In his important and readable book, The Meaning of Race, Malik covers some similar ground to Hannaford though his starting point is the Enlightenment inheritance. Malik also wants to denude the idea of race of its intellectual and scientific pretensions given the irrefutable findings of modern genetics: "Race exists only as a statistical correlation, not as an objective fact. The distinction we make between different races is not naturally given but is socially defined". He finds that many well-intentioned writers on race damagingly assume its sociological validity. Thus, Malik notes that Julian Huxley and Alfred Hadden's text, We Europeans, despite objecting to assumptions of racial superiority or inferiority, "maintained a distinction between the scientific study of race and the social meaning of race". These premises were uncritically imitated and reproduced in United Nations and Unesco statements on race.

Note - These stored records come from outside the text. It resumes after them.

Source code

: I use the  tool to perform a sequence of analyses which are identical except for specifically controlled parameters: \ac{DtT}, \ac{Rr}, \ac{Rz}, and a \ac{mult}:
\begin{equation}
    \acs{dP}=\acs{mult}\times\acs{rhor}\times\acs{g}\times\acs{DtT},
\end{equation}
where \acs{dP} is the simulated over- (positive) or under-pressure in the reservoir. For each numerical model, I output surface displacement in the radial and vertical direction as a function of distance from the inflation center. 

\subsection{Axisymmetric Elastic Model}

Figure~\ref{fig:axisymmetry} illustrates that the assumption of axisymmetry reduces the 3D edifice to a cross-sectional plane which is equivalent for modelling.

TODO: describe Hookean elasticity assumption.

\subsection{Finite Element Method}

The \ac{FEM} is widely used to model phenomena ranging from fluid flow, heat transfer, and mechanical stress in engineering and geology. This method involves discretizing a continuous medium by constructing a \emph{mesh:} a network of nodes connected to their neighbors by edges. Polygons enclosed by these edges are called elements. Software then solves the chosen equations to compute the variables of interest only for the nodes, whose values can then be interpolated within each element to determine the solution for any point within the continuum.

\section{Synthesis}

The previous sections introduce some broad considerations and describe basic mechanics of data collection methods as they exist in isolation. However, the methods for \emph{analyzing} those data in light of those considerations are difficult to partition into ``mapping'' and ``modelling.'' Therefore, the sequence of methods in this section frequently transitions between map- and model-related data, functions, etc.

Malik argues that race assumed sociological significance as a mechanism with which to offset the insatiable demands for equality generated by the Enlightenment. He argues that "'race' developed as a way of explaining the persistence of social divisions in a society that proclaimed its belief in equality". Social conflicts are racialised, both within society and between the West and non-western worlds. Malik demonstrates this tenet in his excellent discussion of the underclass.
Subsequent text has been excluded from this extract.